= Beginning of Section =

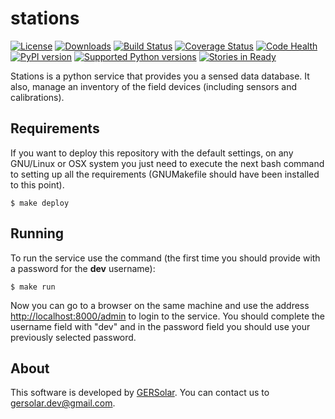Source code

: stations
========

[![License](https://pypip.in/license/stations/badge.svg)](https://pypi.python.org/pypi/stations/) [![Downloads](https://pypip.in/download/stations/badge.svg)](https://pypi.python.org/pypi/stations/) [![Build Status](https://travis-ci.org/gersolar/stations.svg?branch=master)](https://travis-ci.org/gersolar/stations) [![Coverage Status](https://coveralls.io/repos/gersolar/stations/badge.png)](https://coveralls.io/r/gersolar/stations) [![Code Health](https://landscape.io/github/gersolar/stations/master/landscape.png)](https://landscape.io/github/gersolar/stations/master) [![PyPI version](https://badge.fury.io/py/stations.svg)](http://badge.fury.io/py/stations)
[![Supported Python versions](https://pypip.in/py_versions/stations/badge.svg)](https://pypi.python.org/pypi/stations/) [![Stories in Ready](https://badge.waffle.io/gersolar/stations.png?label=ready&title=Ready)](https://waffle.io/gersolar/stations)

Stations is a python service that provides you a sensed data database. It also, manage an inventory of the field devices (including sensors and calibrations).

Requirements
------------

If you want to deploy this repository with the default settings, on any GNU/Linux or OSX system you just need to execute the next bash command to setting up all the requirements (GNUMakefile should have been installed to this point).

	$ make deploy

Running
-------

To run the service use the command (the first time you should provide with a password for the **dev** username):

	$ make run

Now you can go to a browser on the same machine and use the address <http://localhost:8000/admin> to login to the service. You should complete the username field with "dev" and in the password field you should use your previously selected password.

About
-----

This software is developed by [GERSolar](http://www.gersol.unlu.edu.ar/). You can contact us to <gersolar.dev@gmail.com>.
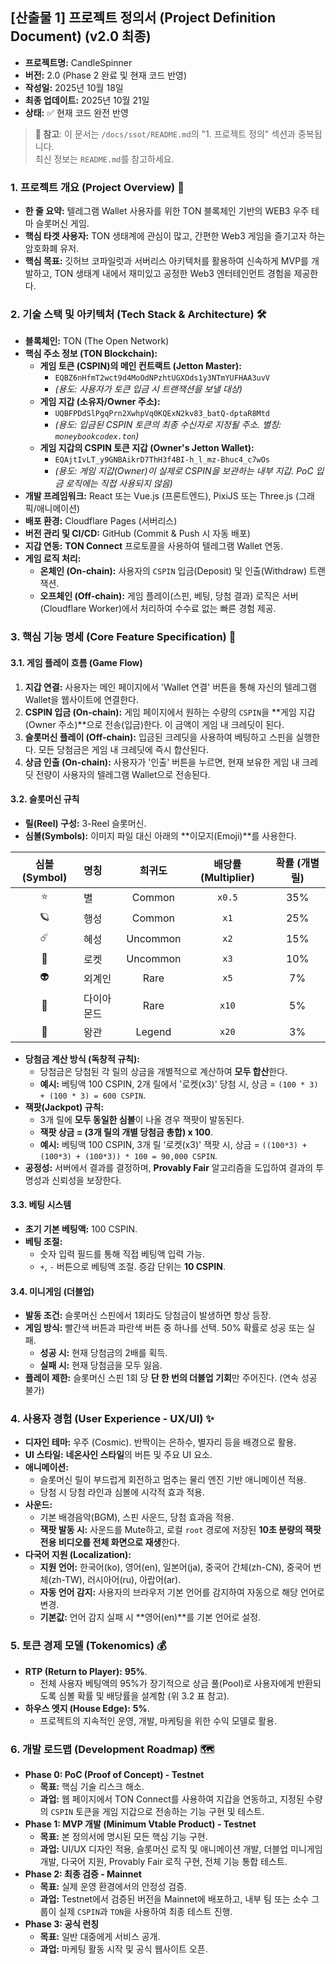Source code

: ## **[산출물 1] 프로젝트 정의서 (Project Definition Document) (v2.0 최종)**

* **프로젝트명:** CandleSpinner
* **버전:** 2.0 (Phase 2 완료 및 현재 코드 반영)
* **작성일:** 2025년 10월 18일
* **최종 업데이트:** 2025년 10월 21일
* **상태:** ✅ 현재 코드 완전 반영

> **📌 참고**: 이 문서는 `/docs/ssot/README.md`의 "1. 프로젝트 정의" 섹션과 중복됩니다.  
> 최신 정보는 `README.md`를 참고하세요.

### **1. 프로젝트 개요 (Project Overview)** 🚀

* **한 줄 요약:** 텔레그램 Wallet 사용자를 위한 TON 블록체인 기반의 WEB3 우주 테마 슬롯머신 게임.
* **핵심 타겟 사용자:** TON 생태계에 관심이 많고, 간편한 Web3 게임을 즐기고자 하는 암호화폐 유저.
* **핵심 목표:** 깃허브 코파일럿과 서버리스 아키텍처를 활용하여 신속하게 MVP를 개발하고, TON 생태계 내에서 재미있고 공정한 Web3 엔터테인먼트 경험을 제공한다.

### **2. 기술 스택 및 아키텍처 (Tech Stack & Architecture)** 🛠️

* **블록체인:** TON (The Open Network)
* **핵심 주소 정보 (TON Blockchain):**
    * **게임 토큰 (CSPIN)의 메인 컨트랙트 (Jetton Master):**
        * `EQBZ6nHfmT2wct9d4MoOdNPzhtUGXOds1y3NTmYUFHAA3uvV`
        * *(용도: 사용자가 토큰 입금 시 트랜잭션을 보낼 대상)*
    * **게임 지갑 (소유자/Owner 주소):**
        * `UQBFPDdSlPgqPrn2XwhpVq0KQExN2kv83_batQ-dptaR8Mtd`
        * *(용도: 입금된 CSPIN 토큰의 최종 수신자로 지정될 주소. 별칭: `moneybookcodex.ton`)*
    * **게임 지갑의 CSPIN 토큰 지갑 (Owner's Jetton Wallet):**
        * `EQAjtIvLT_y9GNBAikrD7ThH3f4BI-h_l_mz-Bhuc4_c7wOs`
        * *(용도: 게임 지갑(Owner)이 실제로 CSPIN을 보관하는 내부 지갑. PoC 입금 로직에는 직접 사용되지 않음)*
* **개발 프레임워크:** React 또는 Vue.js (프론트엔드), PixiJS 또는 Three.js (그래픽/애니메이션)
* **배포 환경:** Cloudflare Pages (서버리스)
* **버전 관리 및 CI/CD:** GitHub (Commit & Push 시 자동 배포)
* **지갑 연동:** **TON Connect** 프로토콜을 사용하여 텔레그램 Wallet 연동.
* **게임 로직 처리:**
    * **온체인 (On-chain):** 사용자의 `CSPIN` 입금(Deposit) 및 인출(Withdraw) 트랜잭션.
    * **오프체인 (Off-chain):** 게임 플레이(스핀, 베팅, 당첨 결과) 로직은 서버(Cloudflare Worker)에서 처리하여 수수료 없는 빠른 경험 제공.

### **3. 핵심 기능 명세 (Core Feature Specification)** 🎰

#### **3.1. 게임 플레이 흐름 (Game Flow)**

1.  **지갑 연결:** 사용자는 메인 페이지에서 'Wallet 연결' 버튼을 통해 자신의 텔레그램 Wallet을 웹사이트에 연결한다.
2.  **CSPIN 입금 (On-chain):** 게임 페이지에서 원하는 수량의 `CSPIN`을 **게임 지갑(Owner 주소)**으로 전송(입금)한다. 이 금액이 게임 내 크레딧이 된다.
3.  **슬롯머신 플레이 (Off-chain):** 입금된 크레딧을 사용하여 베팅하고 스핀을 실행한다. 모든 당첨금은 게임 내 크레딧에 즉시 합산된다.
4.  **상금 인출 (On-chain):** 사용자가 '인출' 버튼을 누르면, 현재 보유한 게임 내 크레딧 전량이 사용자의 텔레그램 Wallet으로 전송된다.

#### **3.2. 슬롯머신 규칙**

* **릴(Reel) 구성:** 3-Reel 슬롯머신.
* **심볼(Symbols):** 이미지 파일 대신 아래의 **이모지(Emoji)**를 사용한다.

| 심볼 (Symbol) | 명칭 | 희귀도 | 배당률 (Multiplier) | 확률 (개별 릴) |
| :---: | :--- | :---: | :---: | :---: |
| ⭐ | 별 | Common | `x0.5` | 35% |
| 🪐 | 행성 | Common | `x1` | 25% |
| ☄️ | 혜성 | Uncommon | `x2` | 15% |
| 🚀 | 로켓 | Uncommon | `x3` | 10% |
| 👽 | 외계인 | Rare | `x5` | 7% |
| 💎 | 다이아몬드| Rare | `x10` | 5% |
| 👑 | 왕관 | Legend | `x20` | 3% |

* **당첨금 계산 방식 (독창적 규칙):**
    * 당첨금은 당첨된 각 릴의 상금을 개별적으로 계산하여 **모두 합산**한다.
    * **예시:** 베팅액 100 CSPIN, 2개 릴에서 '로켓(x3)' 당첨 시, 상금 = `(100 * 3) + (100 * 3) = 600 CSPIN`.
* **잭팟(Jackpot) 규칙:**
    * 3개 릴에 **모두 동일한 심볼**이 나올 경우 잭팟이 발동된다.
    * **잭팟 상금 = (3개 릴의 개별 당첨금 총합) x 100**.
    * **예시:** 베팅액 100 CSPIN, 3개 릴 '로켓(x3)' 잭팟 시, 상금 = `((100*3) + (100*3) + (100*3)) * 100 = 90,000 CSPIN`.
* **공정성:** 서버에서 결과를 결정하며, **Provably Fair** 알고리즘을 도입하여 결과의 투명성과 신뢰성을 보장한다.

#### **3.3. 베팅 시스템**

* **초기 기본 베팅액:** 100 CSPIN.
* **베팅 조절:**
    * 숫자 입력 필드를 통해 직접 베팅액 입력 가능.
    * `+`, `-` 버튼으로 베팅액 조절. 증감 단위는 **10 CSPIN**.

#### **3.4. 미니게임 (더블업)**

* **발동 조건:** 슬롯머신 스핀에서 1회라도 당첨금이 발생하면 항상 등장.
* **게임 방식:** 빨간색 버튼과 파란색 버튼 중 하나를 선택. 50% 확률로 성공 또는 실패.
    * **성공 시:** 현재 당첨금의 2배를 획득.
    * **실패 시:** 현재 당첨금을 모두 잃음.
* **플레이 제한:** 슬롯머신 스핀 1회 당 **단 한 번의 더블업 기회**만 주어진다. (연속 성공 불가)

### **4. 사용자 경험 (User Experience - UX/UI)** ✨

* **디자인 테마:** 우주 (Cosmic). 반짝이는 은하수, 별자리 등을 배경으로 활용.
* **UI 스타일:** **네온사인 스타일**의 버튼 및 주요 UI 요소.
* **애니메이션:**
    * 슬롯머신 릴이 부드럽게 회전하고 멈추는 물리 엔진 기반 애니메이션 적용.
    * 당첨 시 당첨 라인과 심볼에 시각적 효과 적용.
* **사운드:**
    * 기본 배경음악(BGM), 스핀 사운드, 당첨 효과음 적용.
    * **잭팟 발동 시:** 사운드를 Mute하고, 로컬 `root` 경로에 저장된 **10초 분량의 잭팟 전용 비디오를 전체 화면으로 재생**한다.
* **다국어 지원 (Localization):**
    * **지원 언어:** 한국어(ko), 영어(en), 일본어(ja), 중국어 간체(zh-CN), 중국어 번체(zh-TW), 러시아어(ru), 아랍어(ar).
    * **자동 언어 감지:** 사용자의 브라우저 기본 언어를 감지하여 자동으로 해당 언어로 변경.
    * **기본값:** 언어 감지 실패 시 **영어(en)**를 기본 언어로 설정.

### **5. 토큰 경제 모델 (Tokenomics)** 💰

* **RTP (Return to Player):** **95%**.
    * 전체 사용자 베팅액의 95%가 장기적으로 상금 풀(Pool)로 사용자에게 반환되도록 심볼 확률 및 배당률을 설계함 (위 3.2 표 참고).
* **하우스 엣지 (House Edge):** **5%**.
    * 프로젝트의 지속적인 운영, 개발, 마케팅을 위한 수익 모델로 활용.

### **6. 개발 로드맵 (Development Roadmap)** 🗺️

* **Phase 0: PoC (Proof of Concept) - Testnet**
    * **목표:** 핵심 기술 리스크 해소.
    * **과업:** 웹 페이지에서 TON Connect를 사용하여 지갑을 연동하고, 지정된 수량의 `CSPIN` 토큰을 게임 지갑으로 전송하는 기능 구현 및 테스트.
* **Phase 1: MVP 개발 (Minimum Vtable Product) - Testnet**
    * **목표:** 본 정의서에 명시된 모든 핵심 기능 구현.
    * **과업:** UI/UX 디자인 적용, 슬롯머신 로직 및 애니메이션 개발, 더블업 미니게임 개발, 다국어 지원, Provably Fair 로직 구현, 전체 기능 통합 테스트.
* **Phase 2: 최종 검증 - Mainnet**
    * **목표:** 실제 운영 환경에서의 안정성 검증.
    * **과업:** Testnet에서 검증된 버전을 Mainnet에 배포하고, 내부 팀 또는 소수 그룹이 실제 `CSPIN`과 `TON`을 사용하여 최종 테스트 진행.
* **Phase 3: 공식 런칭**
    * **목표:** 일반 대중에게 서비스 공개.
    * **과업:** 마케팅 활동 시작 및 공식 웹사이트 오픈.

= End of Section =

● Task
The expected output is every line from the material above where "Provably" can be found.

● Answer for this exercise
* **공정성:** 서버에서 결과를 결정하며, **Provably Fair** 알고리즘을 도입하여 결과의 투명성과 신뢰성을 보장한다.
    * **과업:** UI/UX 디자인 적용, 슬롯머신 로직 및 애니메이션 개발, 더블업 미니게임 개발, 다국어 지원, Provably Fair 로직 구현, 전체 기능 통합 테스트.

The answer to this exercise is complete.